Motion Planning and Control of Automated Vehicles in Critical Situations
Time: Tue 2021-06-08 15.00
Subject area: Machine Design
Doctoral student: Lars Svensson , Mekatronik
Opponent: Professor Christian Gerdes, Stanford University
Supervisor: Professor Martin Törngren, Maskinkonstruktion (Avd.), Inbyggda styrsystem, Maskinkonstruktion, Mekatronik; Lei Feng, Maskinkonstruktion (Avd.); Anna Pernestål Brenden, Integrated Transport Research Lab, ITRL
The road traffic environment is inherently uncertain and unpredictable. An automated vehicle (AV) deployed in such an environment will eventually experience unforeseen critical situations, i.e., situations in which the probability of having an accident is rapidly increased compared to a nominal driving situation. Critical situations can occur for example due to internal faults or performance limitations of the AV, abrupt changes in operational conditions or unexpected behavior from other road users. In such critical situations, the first priority for vehicle motion control is to reduce the risk of imminent accident. If needed, the full physical capacity of the vehicle should be employed to accomplish this. These unique circumstances distinguish automated driving in critical situations from the nominal case.
This work aims to tackle the problem of motion planning and control in such critical situations. We determine a set of characteristics that signify the motion planning and control problem in critical situations, in relation to state of the art algorithms. Further, we incrementally develop a motion planning and control framework, tailored for the particular circumstances of critical situations. In its current form, the framework uses a combination of numerical optimization, trajectory rollout and constraint adaptation, to allow motion planning and control with respect to time-varying actuation capabilities, while realizing a range of behaviors to mitigate accident risk in a range of critical situations.

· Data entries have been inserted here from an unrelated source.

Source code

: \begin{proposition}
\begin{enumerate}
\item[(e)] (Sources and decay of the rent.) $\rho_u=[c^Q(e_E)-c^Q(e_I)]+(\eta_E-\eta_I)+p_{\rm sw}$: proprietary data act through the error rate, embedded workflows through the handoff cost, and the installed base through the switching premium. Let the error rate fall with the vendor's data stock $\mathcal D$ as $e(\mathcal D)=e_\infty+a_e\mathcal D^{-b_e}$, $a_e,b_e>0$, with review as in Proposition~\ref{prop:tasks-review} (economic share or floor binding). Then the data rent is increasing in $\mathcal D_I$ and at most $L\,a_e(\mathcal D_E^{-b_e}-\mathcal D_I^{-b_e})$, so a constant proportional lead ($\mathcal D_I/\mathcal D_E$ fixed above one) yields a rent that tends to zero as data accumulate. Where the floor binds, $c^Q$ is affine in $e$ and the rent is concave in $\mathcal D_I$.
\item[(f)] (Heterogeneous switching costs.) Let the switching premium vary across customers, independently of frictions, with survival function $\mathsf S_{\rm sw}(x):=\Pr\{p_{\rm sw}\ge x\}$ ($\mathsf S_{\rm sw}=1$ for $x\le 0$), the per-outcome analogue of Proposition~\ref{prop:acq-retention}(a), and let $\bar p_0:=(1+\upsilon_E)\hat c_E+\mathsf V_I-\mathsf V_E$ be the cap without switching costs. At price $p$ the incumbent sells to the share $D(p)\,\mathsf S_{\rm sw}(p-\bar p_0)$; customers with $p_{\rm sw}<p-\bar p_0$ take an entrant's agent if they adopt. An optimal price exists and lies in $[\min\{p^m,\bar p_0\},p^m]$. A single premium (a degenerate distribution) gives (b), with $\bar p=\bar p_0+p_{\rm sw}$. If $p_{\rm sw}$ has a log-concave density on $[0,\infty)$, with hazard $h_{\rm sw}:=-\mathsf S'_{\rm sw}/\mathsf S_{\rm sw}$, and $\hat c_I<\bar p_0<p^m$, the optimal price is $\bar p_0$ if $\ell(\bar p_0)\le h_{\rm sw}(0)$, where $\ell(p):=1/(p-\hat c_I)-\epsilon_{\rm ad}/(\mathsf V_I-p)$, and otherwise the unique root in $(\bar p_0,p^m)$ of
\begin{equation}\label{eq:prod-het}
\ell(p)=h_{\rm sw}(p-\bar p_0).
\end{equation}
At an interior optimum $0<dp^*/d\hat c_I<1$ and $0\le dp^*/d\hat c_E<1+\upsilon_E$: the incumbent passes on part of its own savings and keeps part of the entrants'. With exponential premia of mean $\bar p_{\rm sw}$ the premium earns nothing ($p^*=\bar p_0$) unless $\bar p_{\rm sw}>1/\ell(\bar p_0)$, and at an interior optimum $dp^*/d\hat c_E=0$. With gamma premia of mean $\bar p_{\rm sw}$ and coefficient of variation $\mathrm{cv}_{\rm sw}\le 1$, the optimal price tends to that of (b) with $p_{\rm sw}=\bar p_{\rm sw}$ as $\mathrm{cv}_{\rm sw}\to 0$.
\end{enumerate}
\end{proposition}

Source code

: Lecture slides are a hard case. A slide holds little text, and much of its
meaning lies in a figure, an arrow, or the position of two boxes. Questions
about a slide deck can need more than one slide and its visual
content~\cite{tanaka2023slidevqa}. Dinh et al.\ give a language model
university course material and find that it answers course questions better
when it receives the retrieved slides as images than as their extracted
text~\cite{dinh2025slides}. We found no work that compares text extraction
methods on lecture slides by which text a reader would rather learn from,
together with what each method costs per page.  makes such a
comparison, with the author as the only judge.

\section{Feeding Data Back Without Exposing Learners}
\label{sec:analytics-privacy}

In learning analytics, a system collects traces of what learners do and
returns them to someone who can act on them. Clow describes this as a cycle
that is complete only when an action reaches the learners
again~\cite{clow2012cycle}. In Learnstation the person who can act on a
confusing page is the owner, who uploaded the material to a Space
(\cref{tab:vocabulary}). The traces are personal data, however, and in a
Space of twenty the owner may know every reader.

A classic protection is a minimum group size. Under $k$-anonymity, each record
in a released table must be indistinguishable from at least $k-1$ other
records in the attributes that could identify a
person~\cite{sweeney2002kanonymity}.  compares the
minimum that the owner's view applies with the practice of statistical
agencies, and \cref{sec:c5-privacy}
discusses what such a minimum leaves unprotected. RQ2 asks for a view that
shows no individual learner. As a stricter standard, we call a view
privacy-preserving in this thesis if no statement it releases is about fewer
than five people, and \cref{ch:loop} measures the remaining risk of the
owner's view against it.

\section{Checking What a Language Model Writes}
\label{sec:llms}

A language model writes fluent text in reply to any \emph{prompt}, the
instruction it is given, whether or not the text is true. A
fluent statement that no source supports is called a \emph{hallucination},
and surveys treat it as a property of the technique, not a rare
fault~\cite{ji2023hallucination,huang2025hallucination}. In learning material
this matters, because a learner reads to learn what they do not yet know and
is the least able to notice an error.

Results for the research work are generated by exposing the framework to several categories of critical situations in a combination of simulations and full scale vehicle tests. We present the following main findings: (1) Inclusion of risk levels of stopping locations at the local planning level generates satisfactory motion behavior in the evaluated critical situations, enabling a combined assessment of risk of the maneuver and of the stopping location. (2) Traction adaptive motion planning and control improves the capacity of autonomous vehicles to reduce accident risk in critical situations, both when adapting to deteriorated and when adapting to improved traction in a range of tested critical situations. (3) State of the art friction estimation algorithms are insufficient for traction adaptive motion planning in terms of combined requirements on accuracy, availability and foresight. However, fusion of multiple estimation paradigms show potential to yield near-optimal performance.

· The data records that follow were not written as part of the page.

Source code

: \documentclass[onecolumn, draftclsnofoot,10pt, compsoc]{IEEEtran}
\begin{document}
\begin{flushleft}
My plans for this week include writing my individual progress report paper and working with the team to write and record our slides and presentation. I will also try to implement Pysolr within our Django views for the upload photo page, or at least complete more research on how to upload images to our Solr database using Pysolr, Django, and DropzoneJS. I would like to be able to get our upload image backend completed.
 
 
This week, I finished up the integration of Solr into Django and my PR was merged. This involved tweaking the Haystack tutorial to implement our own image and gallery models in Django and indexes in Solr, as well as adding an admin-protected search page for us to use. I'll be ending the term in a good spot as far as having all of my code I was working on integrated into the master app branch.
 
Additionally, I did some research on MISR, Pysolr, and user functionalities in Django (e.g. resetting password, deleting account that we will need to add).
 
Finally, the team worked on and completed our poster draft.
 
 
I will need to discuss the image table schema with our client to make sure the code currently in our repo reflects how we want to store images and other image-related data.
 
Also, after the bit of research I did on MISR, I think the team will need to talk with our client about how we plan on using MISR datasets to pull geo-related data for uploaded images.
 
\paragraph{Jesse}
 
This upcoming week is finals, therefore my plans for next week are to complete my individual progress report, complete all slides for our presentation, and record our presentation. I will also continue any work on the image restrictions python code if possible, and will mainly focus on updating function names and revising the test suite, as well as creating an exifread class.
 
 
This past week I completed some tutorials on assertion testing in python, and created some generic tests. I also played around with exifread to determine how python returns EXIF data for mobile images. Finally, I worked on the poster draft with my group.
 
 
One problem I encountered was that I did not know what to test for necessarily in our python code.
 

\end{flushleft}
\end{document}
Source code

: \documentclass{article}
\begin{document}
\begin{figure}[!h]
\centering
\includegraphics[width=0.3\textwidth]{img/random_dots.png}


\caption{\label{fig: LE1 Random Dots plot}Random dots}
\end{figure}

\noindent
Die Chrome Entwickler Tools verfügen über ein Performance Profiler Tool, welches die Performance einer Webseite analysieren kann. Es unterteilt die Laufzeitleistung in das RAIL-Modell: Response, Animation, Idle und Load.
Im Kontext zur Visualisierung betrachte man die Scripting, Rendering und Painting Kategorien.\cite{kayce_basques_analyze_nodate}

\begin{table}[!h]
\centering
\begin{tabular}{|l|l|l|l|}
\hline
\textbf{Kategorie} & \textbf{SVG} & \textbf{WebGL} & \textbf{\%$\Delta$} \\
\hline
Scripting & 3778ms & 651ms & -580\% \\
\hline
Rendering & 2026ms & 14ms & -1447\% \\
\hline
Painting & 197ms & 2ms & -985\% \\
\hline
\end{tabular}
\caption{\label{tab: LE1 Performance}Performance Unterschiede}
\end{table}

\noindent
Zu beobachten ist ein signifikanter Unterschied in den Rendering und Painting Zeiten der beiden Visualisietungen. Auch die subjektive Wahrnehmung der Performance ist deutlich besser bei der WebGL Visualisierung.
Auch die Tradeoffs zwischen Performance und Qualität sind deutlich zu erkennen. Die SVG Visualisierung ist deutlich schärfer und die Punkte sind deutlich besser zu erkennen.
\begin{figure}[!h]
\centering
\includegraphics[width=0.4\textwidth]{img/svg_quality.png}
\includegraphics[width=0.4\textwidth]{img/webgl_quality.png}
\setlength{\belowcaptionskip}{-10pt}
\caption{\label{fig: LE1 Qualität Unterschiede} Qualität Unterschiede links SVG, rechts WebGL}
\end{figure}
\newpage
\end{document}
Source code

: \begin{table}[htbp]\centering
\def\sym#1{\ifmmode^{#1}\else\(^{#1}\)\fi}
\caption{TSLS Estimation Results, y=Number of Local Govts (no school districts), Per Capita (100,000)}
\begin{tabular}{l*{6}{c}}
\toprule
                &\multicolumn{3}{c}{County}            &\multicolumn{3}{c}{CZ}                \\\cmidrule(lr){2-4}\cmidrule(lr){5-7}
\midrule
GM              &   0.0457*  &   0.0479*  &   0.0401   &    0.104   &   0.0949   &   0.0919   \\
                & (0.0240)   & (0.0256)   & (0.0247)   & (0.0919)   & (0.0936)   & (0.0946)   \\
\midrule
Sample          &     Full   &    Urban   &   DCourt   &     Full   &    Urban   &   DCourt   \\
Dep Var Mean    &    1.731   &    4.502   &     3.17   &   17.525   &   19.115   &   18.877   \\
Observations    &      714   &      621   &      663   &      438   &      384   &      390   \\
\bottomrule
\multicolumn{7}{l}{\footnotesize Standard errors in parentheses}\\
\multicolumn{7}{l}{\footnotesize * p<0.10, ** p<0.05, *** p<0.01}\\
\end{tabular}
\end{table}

The combined contributions of this thesis are intended as a step towards further improving accident avoidance performance of automated vehicles and driver assistance systems in critical situations. However, much research work remains to be done in this field. We emphasize the need for further research efforts in terms of experimentally evaluating the impact of motion planning and control concepts on accident avoidance performance in critical situations.